It's interesting that some have difficulty saying sorry as adults because of the idea that it is an admission of guilt or wrongdoing. I know people like this and whew, does it get tricky. I keep wondering why they can't just toss a token apology to clear the air and move on! I've always felt I am sorry someone feels bad, not necessarily sorry for what I did. If it was a mistake, then I didn't mean to do it, and if it was them overreacting and I'm not sorry, then I can still apologize for their feelings being hurt.

My dd is at an age where she says "sorrysorrysorry" for everything from stepping on your toe to spilling something to forgetting her sweater. It's a preteen thing but I do try to point out to her that if she doesn't break that habit her apologies aren't going to mean much when they're really required.

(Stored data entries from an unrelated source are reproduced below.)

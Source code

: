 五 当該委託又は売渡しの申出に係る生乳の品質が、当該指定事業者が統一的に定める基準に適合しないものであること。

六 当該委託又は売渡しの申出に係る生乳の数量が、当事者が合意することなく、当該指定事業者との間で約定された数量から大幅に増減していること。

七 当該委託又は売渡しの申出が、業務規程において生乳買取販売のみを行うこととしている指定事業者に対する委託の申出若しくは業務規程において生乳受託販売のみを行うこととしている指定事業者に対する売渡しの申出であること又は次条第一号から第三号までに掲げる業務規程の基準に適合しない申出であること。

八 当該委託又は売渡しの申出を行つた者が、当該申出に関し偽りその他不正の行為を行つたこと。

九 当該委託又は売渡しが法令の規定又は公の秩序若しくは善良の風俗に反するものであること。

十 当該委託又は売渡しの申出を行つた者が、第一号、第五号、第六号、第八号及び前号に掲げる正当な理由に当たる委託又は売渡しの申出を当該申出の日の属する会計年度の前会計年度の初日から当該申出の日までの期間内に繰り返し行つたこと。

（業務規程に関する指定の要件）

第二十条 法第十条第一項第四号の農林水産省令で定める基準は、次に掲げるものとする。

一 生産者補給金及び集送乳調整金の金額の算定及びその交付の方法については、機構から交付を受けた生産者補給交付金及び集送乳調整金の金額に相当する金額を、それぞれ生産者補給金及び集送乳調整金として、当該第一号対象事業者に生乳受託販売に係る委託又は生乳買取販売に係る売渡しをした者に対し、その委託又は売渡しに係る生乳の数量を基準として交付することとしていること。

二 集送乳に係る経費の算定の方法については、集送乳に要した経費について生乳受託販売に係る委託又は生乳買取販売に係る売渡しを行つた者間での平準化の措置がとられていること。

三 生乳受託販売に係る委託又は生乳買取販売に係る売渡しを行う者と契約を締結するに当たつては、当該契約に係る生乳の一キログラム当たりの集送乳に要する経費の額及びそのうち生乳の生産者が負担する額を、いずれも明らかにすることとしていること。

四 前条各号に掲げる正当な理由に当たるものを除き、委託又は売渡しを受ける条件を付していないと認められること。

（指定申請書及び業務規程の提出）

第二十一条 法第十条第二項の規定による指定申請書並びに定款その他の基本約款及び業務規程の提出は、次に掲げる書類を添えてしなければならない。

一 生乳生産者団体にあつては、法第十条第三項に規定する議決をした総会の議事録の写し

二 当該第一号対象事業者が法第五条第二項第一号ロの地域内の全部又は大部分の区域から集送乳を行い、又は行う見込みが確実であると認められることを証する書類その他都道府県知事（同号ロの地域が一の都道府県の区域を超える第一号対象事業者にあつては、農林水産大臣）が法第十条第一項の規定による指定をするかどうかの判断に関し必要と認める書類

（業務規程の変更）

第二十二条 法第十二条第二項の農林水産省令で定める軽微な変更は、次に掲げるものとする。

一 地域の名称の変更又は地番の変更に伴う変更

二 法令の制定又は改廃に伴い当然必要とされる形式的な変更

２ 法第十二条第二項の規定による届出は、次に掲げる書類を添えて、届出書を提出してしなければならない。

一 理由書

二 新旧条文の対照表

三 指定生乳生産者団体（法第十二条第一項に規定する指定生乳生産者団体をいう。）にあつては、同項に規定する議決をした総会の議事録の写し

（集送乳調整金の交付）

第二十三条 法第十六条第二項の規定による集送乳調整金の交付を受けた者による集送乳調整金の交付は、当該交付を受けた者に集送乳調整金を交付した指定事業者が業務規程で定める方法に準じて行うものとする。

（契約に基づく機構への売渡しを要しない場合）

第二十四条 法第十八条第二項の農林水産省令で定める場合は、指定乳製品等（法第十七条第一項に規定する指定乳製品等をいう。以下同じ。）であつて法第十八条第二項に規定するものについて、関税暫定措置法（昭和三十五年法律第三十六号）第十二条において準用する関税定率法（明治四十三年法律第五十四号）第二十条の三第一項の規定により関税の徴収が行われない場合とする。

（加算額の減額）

I can't stand it when toddlers are pushed to say hello and goodbye and so on. My inlaws are really into that and it caused tremendous conflict between us because I don't believe in doing that. Adults should model a happy greeting and all but ignore the child until the child is ready to interact.

The apology thing really depends on the situation. I suppose there are times to require a child apologize but for the most part it seems counterproductive. Making up for whatever happened is probably more effective, less traumatic and even fun!


----------



## famousmockngbrd (Feb 7, 2003)

Quote:


Originally Posted by *LizD*
I keep wondering why they can't just toss a token apology to clear the air and move on! I've always felt I am sorry someone feels bad, not necessarily sorry for what I did. If it was a mistake, then I didn't mean to do it, and if it was them overreacting and I'm not sorry, then I can still apologize for their feelings being hurt.

Interesting. For me, a token apology tossed lightly my way is not going to make me feel better if I am truly upset about something. Also, I have always felt that someone telling me they are "sorry I feel that way" is a nice way of telling me to get over it already. Neither of these things make me feel like I am being taken seriously, or that my feelings are valid to the other person.


----------



## sunnmama (Jul 3, 2003)

I think that the different interpretations of "sorry" are interesting, too. And, I think it sets us up for a lot of dissatisfaction.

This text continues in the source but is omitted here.